--- START ---

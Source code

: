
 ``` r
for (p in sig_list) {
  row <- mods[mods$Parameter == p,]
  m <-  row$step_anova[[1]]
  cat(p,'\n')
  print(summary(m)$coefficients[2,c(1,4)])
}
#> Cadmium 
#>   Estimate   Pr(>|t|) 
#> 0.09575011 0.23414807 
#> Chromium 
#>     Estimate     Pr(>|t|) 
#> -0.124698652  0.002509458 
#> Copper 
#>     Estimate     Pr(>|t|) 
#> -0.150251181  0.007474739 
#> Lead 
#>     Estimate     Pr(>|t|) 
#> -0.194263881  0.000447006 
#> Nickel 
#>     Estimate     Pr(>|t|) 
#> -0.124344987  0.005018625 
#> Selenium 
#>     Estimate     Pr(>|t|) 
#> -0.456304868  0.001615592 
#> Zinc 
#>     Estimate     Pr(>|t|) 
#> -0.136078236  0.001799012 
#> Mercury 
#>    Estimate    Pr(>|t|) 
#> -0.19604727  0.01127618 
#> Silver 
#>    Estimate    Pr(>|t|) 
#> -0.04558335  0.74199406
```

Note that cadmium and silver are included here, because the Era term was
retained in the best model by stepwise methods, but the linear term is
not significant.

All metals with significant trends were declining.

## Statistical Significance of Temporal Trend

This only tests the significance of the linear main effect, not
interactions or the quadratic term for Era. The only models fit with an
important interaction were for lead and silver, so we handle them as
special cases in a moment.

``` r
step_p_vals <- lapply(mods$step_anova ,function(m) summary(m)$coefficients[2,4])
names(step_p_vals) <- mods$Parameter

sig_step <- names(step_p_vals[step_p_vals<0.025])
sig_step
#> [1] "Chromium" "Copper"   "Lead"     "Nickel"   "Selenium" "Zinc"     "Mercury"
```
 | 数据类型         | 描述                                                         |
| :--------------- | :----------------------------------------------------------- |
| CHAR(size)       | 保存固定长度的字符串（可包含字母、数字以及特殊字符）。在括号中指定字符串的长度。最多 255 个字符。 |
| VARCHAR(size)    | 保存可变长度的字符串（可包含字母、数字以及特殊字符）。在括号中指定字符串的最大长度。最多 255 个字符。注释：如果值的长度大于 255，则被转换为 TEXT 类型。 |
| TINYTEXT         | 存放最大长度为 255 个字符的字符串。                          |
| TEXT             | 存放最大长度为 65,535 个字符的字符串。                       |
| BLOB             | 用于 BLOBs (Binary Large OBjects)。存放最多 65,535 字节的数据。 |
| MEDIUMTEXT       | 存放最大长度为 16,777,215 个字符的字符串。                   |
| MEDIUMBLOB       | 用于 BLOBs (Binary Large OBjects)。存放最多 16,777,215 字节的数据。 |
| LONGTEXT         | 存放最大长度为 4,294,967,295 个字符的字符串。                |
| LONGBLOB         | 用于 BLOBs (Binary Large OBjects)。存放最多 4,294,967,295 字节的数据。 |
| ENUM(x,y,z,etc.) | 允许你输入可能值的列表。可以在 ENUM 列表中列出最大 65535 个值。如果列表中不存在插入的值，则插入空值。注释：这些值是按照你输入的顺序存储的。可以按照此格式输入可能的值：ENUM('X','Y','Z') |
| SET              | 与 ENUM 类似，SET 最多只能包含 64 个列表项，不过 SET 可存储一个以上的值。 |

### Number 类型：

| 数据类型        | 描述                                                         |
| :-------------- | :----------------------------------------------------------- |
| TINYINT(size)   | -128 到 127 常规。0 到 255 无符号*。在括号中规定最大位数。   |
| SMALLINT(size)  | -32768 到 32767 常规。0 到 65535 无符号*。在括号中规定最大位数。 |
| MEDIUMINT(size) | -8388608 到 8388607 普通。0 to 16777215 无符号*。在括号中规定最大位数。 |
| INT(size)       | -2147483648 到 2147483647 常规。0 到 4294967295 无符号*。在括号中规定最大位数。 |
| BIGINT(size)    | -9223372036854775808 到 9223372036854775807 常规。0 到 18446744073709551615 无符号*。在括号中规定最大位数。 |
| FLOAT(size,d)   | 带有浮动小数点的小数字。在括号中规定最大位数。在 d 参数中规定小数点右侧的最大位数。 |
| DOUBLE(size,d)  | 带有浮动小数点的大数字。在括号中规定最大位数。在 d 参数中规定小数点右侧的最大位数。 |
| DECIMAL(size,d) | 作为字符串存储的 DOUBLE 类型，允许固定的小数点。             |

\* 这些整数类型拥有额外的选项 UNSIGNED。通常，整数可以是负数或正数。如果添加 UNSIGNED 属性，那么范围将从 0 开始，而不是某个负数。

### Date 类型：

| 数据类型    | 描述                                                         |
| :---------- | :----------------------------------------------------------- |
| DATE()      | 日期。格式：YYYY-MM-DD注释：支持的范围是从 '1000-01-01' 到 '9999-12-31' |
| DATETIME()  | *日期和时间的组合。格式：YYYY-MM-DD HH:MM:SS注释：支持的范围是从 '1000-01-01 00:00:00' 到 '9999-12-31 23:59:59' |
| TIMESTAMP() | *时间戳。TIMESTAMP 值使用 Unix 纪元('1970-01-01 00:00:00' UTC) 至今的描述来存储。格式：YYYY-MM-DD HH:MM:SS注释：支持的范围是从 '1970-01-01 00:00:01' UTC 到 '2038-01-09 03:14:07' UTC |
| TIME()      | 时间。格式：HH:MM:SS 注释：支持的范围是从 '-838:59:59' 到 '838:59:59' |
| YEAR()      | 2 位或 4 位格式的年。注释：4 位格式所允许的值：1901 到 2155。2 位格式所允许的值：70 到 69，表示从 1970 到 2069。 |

--- END ---

* [Assigned task]:
Where a line of the data holds the word "YYYY", copy that line.

* [Response area]:
| DATE()      | 日期。格式：YYYY-MM-DD注释：支持的范围是从 '1000-01-01' 到 '9999-12-31' |
| DATETIME()  | *日期和时间的组合。格式：YYYY-MM-DD HH:MM:SS注释：支持的范围是从 '1000-01-01 00:00:00' 到 '9999-12-31 23:59:59' |
| TIMESTAMP() | *时间戳。TIMESTAMP 值使用 Unix 纪元('1970-01-01 00:00:00' UTC) 至今的描述来存储。格式：YYYY-MM-DD HH:MM:SS注释：支持的范围是从 '1970-01-01 00:00:01' UTC 到 '2038-01-09 03:14:07' UTC |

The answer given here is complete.